### HOW TO COMPLETE THIS TASK
Working through the entries below, find how many lines include "currently", then write only that number.

STORED DATA Start Marker

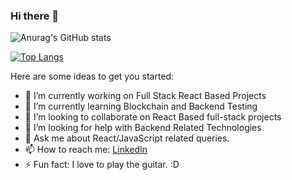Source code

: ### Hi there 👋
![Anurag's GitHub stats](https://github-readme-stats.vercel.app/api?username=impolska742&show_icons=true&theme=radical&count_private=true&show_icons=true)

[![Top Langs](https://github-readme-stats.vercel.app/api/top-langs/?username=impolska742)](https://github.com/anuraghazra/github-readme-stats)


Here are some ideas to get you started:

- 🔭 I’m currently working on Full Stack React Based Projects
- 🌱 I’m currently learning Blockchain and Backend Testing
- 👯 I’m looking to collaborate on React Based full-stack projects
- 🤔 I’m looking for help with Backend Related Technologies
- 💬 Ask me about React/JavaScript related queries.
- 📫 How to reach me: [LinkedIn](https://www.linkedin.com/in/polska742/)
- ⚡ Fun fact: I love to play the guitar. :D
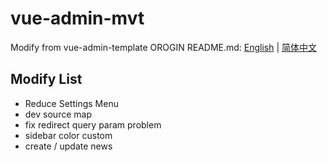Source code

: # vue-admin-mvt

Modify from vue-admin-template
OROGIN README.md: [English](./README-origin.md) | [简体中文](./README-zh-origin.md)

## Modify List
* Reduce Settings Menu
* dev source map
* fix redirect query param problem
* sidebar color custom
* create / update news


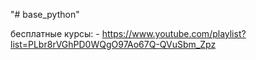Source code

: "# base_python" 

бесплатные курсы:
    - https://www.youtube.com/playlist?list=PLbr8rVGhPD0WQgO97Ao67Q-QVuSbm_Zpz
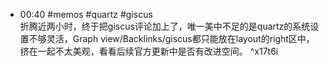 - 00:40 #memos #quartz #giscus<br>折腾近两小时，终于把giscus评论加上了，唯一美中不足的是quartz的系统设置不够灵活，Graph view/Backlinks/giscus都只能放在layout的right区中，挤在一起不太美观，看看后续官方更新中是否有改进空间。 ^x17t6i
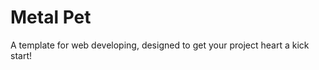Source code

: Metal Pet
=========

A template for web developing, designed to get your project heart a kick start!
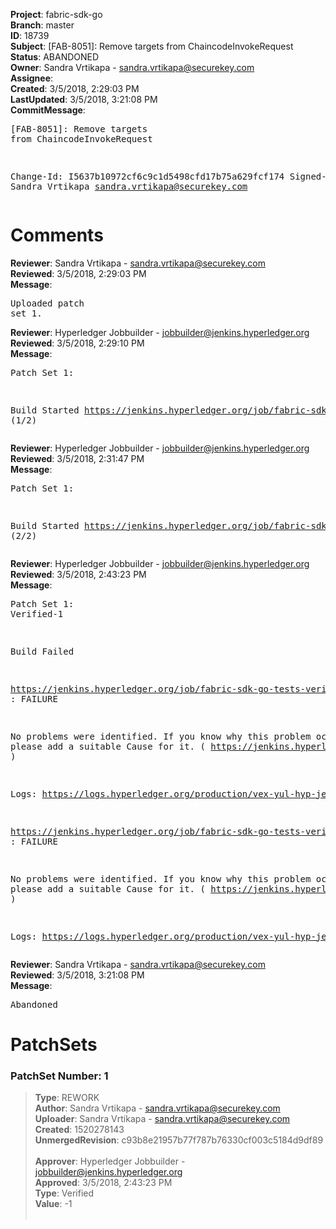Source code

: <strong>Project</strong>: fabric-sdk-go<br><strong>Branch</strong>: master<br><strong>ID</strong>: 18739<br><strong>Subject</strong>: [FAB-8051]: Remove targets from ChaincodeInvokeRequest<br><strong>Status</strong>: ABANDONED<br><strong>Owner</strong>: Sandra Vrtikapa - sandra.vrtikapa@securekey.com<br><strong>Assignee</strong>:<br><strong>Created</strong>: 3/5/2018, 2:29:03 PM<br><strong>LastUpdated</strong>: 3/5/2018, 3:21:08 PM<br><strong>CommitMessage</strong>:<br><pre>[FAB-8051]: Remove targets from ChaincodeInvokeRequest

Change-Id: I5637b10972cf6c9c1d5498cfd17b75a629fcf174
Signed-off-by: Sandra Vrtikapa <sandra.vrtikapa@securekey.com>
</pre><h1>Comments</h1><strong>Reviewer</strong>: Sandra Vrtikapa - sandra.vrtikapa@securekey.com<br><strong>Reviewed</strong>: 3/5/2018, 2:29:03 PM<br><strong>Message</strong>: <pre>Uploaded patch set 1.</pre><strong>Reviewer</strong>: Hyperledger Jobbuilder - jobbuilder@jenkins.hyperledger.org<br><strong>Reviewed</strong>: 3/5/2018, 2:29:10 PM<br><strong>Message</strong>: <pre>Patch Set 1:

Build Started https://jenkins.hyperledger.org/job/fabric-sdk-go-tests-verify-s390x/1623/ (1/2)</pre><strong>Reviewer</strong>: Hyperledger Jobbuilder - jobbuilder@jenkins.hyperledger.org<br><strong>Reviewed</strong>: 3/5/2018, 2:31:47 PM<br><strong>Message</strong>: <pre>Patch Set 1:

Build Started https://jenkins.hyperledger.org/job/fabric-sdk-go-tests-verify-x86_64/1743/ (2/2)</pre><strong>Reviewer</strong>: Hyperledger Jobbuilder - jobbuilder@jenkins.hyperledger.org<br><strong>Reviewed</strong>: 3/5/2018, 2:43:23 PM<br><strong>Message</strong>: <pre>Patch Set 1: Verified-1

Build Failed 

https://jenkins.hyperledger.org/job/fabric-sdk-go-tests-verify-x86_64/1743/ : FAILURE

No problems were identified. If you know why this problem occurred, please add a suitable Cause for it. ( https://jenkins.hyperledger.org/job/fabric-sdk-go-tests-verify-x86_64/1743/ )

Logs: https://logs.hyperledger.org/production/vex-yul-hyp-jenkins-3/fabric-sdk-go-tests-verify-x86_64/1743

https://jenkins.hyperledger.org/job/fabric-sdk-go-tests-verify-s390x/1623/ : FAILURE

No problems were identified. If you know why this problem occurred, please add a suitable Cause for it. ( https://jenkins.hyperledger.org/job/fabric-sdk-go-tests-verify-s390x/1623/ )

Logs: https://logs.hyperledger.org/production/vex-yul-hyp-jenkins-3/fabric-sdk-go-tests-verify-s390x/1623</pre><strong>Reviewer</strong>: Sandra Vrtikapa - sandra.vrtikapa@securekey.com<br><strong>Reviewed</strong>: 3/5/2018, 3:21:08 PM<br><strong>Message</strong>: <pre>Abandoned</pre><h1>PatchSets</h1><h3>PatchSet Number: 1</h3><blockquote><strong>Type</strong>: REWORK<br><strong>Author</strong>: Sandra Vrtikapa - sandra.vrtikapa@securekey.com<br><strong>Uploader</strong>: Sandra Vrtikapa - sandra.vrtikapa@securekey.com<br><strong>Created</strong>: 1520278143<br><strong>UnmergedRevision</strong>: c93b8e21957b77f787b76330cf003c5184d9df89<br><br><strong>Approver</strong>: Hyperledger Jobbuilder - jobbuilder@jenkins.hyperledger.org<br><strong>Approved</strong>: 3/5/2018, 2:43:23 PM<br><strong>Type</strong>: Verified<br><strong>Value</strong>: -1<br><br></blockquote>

STORED DATA End Marker

### EXERCISE SOLUTION
2